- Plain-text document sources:
——————————
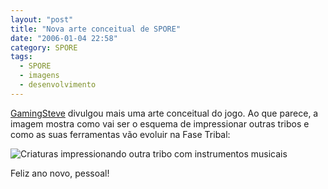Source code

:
 ```yaml
---
layout: "post"
title: "Nova arte conceitual de SPORE"
date: "2006-01-04 22:58"
category: SPORE
tags:
  - SPORE
  - imagens
  - desenvolvimento
---
```


[GamingSteve]() divulgou mais uma arte conceitual do jogo. Ao que parece, a imagem mostra como vai ser o esquema de impressionar outras tribos e como as suas ferramentas vão evoluir na Fase Tribal:

![Criaturas impressionando outra tribo com instrumentos musicais](https://esporobkp.files.wordpress.com/2019/03/20060104-recruittools-2.jpg)

Feliz ano novo, pessoal!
——————————
After finding the line that contains "impressionando outra tribo" in the records above, copy that line and each one after it exactly, through the final line.

![Criaturas impressionando outra tribo com instrumentos musicais](https://esporobkp.files.wordpress.com/2019/03/20060104-recruittools-2.jpg)

Feliz ano novo, pessoal!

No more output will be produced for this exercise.